**Exercise:**
Below are records. Count every line containing the word "frequency" and give the number alone.

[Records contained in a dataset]
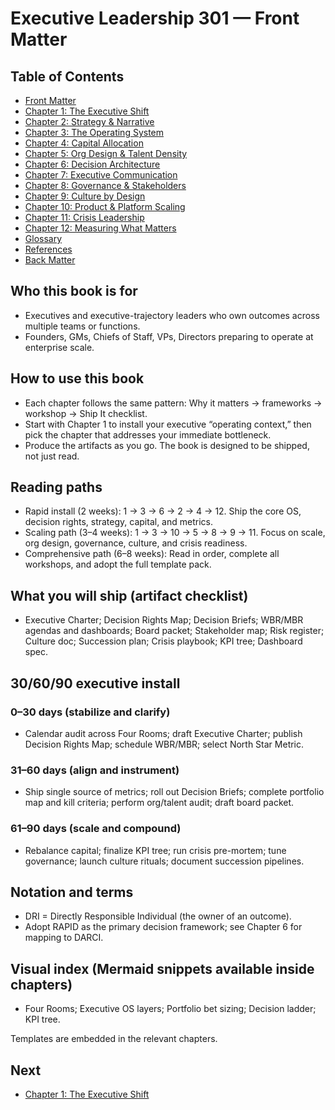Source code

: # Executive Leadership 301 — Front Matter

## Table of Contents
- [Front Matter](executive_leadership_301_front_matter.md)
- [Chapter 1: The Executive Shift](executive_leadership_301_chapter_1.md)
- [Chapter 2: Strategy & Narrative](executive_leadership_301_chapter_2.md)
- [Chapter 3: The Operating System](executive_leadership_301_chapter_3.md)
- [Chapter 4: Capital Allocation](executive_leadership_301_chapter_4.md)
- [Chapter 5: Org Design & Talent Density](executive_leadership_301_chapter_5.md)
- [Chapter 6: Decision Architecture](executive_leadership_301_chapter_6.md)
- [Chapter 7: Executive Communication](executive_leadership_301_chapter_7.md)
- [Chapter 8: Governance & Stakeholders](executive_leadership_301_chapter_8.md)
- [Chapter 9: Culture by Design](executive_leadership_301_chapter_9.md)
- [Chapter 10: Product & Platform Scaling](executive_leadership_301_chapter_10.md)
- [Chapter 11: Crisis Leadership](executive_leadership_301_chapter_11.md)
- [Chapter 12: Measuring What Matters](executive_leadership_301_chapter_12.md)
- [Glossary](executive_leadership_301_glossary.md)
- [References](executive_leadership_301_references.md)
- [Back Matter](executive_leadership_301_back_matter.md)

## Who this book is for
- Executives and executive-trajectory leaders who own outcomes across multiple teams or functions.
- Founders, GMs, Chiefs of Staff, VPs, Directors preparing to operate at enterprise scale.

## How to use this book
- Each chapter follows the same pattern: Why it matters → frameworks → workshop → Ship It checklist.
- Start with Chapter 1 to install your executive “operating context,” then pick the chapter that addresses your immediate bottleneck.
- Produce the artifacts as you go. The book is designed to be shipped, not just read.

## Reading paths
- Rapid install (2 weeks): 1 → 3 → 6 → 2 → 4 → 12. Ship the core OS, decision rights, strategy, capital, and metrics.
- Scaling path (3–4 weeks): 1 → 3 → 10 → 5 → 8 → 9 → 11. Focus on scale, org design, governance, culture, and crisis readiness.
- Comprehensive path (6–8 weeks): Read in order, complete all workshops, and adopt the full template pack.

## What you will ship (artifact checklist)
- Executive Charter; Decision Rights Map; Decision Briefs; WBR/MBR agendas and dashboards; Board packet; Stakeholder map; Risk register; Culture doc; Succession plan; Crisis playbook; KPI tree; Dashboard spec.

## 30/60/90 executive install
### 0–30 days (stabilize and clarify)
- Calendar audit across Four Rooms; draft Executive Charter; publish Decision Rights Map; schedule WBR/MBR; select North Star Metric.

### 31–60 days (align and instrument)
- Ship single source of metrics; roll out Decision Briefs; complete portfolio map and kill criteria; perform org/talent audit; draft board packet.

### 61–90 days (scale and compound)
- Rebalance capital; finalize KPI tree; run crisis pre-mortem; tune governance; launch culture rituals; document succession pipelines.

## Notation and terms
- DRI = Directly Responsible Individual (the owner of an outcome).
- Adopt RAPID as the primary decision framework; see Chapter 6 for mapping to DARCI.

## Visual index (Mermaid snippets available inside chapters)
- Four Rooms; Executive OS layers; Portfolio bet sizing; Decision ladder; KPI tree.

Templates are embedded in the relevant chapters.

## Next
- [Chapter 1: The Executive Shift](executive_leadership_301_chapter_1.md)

==

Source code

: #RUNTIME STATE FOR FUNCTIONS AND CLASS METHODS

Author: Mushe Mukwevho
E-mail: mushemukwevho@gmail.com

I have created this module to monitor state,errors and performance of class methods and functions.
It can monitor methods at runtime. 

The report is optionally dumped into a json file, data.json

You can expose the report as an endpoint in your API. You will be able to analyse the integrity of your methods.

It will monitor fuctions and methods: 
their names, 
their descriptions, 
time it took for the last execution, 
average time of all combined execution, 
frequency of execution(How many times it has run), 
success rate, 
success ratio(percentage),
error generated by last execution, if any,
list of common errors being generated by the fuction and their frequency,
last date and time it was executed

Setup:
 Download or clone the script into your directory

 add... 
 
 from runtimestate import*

--

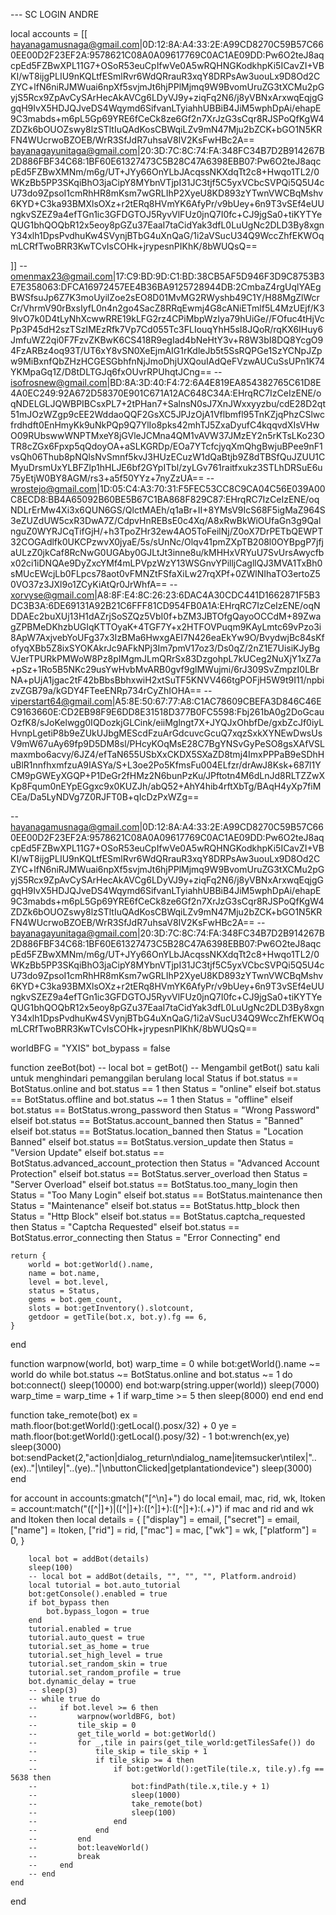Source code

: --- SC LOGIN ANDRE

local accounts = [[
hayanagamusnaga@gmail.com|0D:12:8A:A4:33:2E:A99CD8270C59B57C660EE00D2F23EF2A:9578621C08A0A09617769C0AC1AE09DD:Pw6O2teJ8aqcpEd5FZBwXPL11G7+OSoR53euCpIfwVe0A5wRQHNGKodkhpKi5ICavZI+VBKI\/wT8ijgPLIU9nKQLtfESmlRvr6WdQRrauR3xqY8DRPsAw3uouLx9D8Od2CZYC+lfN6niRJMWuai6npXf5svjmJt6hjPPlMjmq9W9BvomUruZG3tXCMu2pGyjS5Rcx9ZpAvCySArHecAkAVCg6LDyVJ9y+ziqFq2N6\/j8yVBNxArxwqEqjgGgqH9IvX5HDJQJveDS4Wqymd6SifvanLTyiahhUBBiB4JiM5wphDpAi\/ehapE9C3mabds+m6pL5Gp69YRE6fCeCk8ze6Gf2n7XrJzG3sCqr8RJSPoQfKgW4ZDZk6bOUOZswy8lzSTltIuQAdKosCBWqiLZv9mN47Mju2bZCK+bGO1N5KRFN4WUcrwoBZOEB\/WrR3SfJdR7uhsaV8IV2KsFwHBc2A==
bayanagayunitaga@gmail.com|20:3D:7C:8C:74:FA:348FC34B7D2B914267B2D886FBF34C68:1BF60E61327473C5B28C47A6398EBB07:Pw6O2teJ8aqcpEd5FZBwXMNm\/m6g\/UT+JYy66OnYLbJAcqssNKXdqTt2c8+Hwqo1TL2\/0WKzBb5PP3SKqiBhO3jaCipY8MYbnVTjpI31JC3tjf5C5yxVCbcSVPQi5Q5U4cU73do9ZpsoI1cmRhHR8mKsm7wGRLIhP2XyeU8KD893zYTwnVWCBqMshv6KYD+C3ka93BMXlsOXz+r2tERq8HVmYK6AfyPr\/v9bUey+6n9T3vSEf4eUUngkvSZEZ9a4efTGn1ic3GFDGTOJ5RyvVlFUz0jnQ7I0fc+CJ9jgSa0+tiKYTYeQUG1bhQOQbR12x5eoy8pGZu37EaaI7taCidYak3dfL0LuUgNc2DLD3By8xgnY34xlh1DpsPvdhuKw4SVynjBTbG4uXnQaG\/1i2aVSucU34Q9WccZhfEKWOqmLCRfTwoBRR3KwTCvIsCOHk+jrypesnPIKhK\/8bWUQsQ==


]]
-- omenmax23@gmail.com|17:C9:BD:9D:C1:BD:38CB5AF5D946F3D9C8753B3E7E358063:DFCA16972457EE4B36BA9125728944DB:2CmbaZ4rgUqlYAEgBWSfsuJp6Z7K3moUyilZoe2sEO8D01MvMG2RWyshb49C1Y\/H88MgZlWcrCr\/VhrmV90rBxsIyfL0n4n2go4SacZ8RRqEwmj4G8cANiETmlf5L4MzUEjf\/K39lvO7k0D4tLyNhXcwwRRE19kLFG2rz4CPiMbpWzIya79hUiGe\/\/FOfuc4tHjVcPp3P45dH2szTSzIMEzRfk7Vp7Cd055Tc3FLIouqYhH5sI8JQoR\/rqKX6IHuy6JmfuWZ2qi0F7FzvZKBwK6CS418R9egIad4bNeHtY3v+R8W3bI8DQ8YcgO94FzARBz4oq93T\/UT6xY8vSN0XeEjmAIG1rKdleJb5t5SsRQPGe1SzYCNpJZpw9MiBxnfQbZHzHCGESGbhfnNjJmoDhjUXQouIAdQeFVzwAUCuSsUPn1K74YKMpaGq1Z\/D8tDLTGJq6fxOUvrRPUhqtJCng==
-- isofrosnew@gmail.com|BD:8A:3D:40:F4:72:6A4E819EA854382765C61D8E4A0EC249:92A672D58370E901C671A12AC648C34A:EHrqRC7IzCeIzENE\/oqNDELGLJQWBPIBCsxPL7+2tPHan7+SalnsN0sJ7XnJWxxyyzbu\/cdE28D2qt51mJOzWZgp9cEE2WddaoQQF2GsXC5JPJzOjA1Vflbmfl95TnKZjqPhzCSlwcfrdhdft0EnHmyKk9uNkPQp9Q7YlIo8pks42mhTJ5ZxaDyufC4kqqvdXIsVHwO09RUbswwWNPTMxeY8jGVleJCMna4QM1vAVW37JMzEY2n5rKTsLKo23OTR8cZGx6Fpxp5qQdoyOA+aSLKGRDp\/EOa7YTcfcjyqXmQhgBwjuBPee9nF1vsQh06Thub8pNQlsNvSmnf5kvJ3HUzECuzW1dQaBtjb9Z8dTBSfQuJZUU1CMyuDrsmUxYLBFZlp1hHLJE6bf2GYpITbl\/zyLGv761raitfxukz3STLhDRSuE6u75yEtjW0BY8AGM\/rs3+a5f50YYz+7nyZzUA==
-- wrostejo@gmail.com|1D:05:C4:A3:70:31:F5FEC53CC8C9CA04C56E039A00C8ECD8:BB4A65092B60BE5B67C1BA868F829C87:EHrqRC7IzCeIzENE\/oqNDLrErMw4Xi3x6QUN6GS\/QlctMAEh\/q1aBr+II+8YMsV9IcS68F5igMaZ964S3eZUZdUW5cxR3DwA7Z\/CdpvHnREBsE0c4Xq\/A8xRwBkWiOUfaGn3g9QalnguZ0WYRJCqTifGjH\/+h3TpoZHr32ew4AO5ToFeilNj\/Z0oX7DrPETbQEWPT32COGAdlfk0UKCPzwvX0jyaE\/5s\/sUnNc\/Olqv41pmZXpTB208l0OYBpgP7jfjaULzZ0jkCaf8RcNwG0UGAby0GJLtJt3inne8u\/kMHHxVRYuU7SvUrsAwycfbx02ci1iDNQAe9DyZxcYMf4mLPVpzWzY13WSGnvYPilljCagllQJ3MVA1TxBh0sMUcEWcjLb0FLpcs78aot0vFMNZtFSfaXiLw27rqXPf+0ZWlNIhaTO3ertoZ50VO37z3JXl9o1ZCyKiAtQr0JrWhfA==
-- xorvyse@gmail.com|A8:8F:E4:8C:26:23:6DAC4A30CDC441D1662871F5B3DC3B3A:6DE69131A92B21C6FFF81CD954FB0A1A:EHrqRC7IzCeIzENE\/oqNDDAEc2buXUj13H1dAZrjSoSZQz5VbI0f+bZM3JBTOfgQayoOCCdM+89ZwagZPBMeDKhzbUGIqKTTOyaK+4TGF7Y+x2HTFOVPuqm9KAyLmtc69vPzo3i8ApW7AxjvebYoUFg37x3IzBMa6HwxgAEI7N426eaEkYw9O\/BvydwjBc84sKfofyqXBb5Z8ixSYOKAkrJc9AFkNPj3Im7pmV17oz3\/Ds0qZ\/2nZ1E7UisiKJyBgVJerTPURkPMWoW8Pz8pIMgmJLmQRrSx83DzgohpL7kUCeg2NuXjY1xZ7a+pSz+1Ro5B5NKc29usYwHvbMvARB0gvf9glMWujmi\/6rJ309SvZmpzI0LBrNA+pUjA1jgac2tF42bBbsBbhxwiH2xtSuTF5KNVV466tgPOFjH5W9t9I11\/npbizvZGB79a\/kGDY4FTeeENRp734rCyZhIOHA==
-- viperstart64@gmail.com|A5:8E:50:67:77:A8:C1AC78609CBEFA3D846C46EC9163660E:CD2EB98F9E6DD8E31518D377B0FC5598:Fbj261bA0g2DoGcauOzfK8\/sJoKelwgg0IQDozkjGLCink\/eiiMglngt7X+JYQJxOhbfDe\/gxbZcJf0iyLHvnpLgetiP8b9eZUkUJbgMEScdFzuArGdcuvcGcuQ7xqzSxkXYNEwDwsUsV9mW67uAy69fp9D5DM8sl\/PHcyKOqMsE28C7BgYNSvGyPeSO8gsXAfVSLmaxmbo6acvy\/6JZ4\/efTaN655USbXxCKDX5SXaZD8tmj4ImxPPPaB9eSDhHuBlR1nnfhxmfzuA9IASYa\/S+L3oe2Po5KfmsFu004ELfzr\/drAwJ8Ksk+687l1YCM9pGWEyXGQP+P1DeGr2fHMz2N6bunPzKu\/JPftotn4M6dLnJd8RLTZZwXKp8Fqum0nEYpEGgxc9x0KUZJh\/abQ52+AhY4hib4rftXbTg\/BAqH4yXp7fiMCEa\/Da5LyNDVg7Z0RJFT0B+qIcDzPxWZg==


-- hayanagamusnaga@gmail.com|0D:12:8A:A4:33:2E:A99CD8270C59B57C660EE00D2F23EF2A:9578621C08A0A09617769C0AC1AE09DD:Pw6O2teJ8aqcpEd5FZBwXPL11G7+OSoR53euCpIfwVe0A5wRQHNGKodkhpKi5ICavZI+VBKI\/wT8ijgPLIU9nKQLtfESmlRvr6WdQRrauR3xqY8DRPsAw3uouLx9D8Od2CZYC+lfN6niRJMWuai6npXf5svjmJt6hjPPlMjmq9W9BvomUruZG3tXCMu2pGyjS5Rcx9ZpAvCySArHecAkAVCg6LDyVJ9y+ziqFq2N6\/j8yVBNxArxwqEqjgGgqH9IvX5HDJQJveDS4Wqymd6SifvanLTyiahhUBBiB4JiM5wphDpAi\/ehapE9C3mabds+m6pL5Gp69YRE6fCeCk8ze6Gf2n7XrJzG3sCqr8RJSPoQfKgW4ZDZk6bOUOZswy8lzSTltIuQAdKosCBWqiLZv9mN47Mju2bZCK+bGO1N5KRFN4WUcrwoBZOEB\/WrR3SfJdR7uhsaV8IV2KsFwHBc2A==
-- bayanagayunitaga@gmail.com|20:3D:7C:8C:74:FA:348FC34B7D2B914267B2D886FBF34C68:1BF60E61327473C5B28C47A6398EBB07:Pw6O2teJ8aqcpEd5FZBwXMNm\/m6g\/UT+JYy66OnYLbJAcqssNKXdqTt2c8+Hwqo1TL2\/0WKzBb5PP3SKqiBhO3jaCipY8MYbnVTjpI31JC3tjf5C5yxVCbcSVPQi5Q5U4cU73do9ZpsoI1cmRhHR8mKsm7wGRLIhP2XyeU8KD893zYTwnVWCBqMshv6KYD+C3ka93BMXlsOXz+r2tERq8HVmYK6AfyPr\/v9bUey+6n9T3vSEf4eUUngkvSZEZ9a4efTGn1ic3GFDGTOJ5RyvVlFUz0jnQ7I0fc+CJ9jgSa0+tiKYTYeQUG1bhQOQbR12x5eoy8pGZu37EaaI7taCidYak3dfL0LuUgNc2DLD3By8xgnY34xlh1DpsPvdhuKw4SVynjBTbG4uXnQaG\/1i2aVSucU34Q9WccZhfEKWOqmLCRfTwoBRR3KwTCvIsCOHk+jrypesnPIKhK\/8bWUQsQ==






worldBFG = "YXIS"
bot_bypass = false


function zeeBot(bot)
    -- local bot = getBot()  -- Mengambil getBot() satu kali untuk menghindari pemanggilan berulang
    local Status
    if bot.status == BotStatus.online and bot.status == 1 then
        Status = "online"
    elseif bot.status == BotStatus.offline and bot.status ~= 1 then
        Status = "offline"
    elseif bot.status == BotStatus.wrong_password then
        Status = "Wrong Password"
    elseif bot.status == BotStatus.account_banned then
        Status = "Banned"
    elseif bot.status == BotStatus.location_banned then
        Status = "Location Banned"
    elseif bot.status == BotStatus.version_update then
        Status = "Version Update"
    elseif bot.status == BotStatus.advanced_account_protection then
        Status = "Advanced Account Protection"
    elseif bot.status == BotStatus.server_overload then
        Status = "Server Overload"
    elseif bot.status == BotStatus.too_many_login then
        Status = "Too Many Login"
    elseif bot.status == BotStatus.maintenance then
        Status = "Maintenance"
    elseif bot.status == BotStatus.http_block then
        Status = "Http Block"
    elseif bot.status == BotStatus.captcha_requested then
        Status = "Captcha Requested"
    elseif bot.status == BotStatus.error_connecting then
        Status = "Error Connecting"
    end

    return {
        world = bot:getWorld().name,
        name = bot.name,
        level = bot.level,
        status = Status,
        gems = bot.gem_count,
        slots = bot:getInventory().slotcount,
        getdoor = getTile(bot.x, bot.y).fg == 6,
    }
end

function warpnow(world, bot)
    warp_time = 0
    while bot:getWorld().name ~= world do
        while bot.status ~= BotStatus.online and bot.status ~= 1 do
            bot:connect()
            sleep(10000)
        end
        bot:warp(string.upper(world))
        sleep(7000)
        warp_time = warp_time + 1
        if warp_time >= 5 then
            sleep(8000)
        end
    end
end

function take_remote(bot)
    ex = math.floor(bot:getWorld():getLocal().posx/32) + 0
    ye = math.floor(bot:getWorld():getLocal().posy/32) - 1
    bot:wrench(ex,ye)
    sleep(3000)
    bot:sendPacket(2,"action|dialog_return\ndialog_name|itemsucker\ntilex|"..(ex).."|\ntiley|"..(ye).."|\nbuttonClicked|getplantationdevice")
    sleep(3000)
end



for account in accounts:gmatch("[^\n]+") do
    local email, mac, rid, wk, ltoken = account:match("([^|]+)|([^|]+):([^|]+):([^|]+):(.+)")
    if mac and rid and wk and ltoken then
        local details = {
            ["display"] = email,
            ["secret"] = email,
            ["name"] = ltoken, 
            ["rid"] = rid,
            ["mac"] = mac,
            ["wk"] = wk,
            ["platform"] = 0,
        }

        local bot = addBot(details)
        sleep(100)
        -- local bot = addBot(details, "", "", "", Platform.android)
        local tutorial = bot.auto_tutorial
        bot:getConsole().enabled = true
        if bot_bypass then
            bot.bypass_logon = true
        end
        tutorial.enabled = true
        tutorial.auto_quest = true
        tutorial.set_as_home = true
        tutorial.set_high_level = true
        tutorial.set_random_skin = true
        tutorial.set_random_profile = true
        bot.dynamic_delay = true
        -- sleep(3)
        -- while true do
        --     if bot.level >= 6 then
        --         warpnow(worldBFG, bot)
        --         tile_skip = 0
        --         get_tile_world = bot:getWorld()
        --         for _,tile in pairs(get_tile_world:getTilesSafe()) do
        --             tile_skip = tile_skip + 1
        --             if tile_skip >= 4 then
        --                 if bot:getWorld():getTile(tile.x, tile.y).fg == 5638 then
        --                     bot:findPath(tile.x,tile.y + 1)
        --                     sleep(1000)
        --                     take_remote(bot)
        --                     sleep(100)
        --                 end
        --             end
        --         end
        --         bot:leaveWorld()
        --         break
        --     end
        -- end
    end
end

**Exercise solution:**
2